Ces derniers ont en effet récemment changé de style, en s’éloignant peu à peu de leur punk originel, comme dans les chansons « Choli Ke Peeche » ou « Manji Vich Daang »dont des versions ont étéenregistrées dans les studios de la chaîne BBC. Cette nouvelle direction prise par le groupe conduit à deux interprétations. On peut la considérer positivement comme une ouverture vers un plus large public, et ainsi vers une plus grande reconnaissance et acceptation de leurs sujets de revendication. D’un autre point de vue, il s’agit aussi de considérer l’autre volet de cette ouverture, à savoir que les Kominas seraient en train de compromettre l’héritage du punk. En effet, ces derniers arborent désormais un style vestimentaire plus sage, leur utilisation de phrases et de paroles choc est moins récurrente et les Kominas leur préfèrent désormais des reprises de chansons traditionnelles pakistanaises.

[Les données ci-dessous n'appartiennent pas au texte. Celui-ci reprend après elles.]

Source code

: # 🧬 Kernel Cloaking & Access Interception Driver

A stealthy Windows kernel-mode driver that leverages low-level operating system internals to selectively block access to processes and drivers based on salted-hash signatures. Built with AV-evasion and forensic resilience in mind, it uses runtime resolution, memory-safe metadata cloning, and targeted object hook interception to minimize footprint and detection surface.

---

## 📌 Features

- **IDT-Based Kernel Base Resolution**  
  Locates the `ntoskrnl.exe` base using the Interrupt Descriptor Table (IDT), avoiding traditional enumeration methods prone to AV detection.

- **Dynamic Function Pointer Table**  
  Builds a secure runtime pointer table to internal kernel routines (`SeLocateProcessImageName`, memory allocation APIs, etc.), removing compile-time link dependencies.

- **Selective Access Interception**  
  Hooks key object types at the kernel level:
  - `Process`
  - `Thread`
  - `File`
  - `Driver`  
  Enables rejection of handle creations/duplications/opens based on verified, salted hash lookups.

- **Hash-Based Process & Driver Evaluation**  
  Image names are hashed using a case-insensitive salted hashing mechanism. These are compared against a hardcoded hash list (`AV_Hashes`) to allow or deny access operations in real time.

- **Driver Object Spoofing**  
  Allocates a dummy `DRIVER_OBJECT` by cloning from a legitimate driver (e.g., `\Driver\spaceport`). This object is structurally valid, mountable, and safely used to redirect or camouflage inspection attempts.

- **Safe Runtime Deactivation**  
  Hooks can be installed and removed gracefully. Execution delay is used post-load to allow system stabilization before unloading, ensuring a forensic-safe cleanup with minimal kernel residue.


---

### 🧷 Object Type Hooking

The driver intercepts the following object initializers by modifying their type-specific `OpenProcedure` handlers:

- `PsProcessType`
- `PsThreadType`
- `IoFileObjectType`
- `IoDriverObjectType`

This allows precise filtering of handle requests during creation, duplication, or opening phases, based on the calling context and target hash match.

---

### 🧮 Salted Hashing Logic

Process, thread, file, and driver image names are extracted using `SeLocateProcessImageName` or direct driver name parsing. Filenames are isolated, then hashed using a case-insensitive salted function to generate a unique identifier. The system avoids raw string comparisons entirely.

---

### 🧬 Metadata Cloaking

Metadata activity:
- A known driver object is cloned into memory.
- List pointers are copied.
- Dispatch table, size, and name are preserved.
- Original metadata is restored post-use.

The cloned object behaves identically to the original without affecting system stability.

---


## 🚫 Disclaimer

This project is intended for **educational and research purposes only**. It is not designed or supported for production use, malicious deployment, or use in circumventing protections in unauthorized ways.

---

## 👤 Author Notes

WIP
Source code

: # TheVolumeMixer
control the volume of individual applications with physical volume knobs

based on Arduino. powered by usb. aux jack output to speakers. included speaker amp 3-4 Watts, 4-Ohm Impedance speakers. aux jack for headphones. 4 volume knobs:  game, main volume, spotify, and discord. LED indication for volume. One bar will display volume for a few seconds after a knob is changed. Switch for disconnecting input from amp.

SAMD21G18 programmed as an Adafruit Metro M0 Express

Ce phénomène entraîne deux conséquences majeures : la désapprobation de certains autres groupes taqwacores et l’ouverture vers un plus large public. Dans un courrier électronique du 24 mai 2011, Marwan Kamel du groupe Al-Thawra regrettait de voir les Kominas effacer les propos politiques de leurs chansons afin de les rendre plus conventionnelles. Il leur reproche également d’utiliser certains thèmes sujets à controverse, comme le terrorisme ou la charia afin de faire parler d’eux, mais sans aborder de sujets plus politiques comme la crise en Palestine ou la recherche d’identité des jeunes musulmans américains. Pour Marwan Kamel, l’engouement pour la communauté taqwacore peut disparaître aussi vite qu’il est apparu26. Les taqwacores, dans leur avancée vers le mainstream, participeraient alors à un affaiblissement de leur dimension contre-culturelle. L’argument semble recevable, mais il est important de comprendre que cet esprit devenu quasi-mythique de la contre culture des années 1960 et 1970 est lui aussi en quelque sorte, devenu mainstream. En effet, écouter The Stooges, Jimi Hendrix, ou les Sex Pistols est devenu quelque chose de commun et ne choque plus vraiment. La contre-culture des années 1960 et 1970 est entrée dans notre quotidien et même si nous reconnaissons aujourd’hui la formidable expérience humaine, politique et culturelle qu’elle a pu provoquer et construire (Farber 1994 ; Gitlin 1987), elle est devenue relativement commune pour les sociétés occidentales actuelles.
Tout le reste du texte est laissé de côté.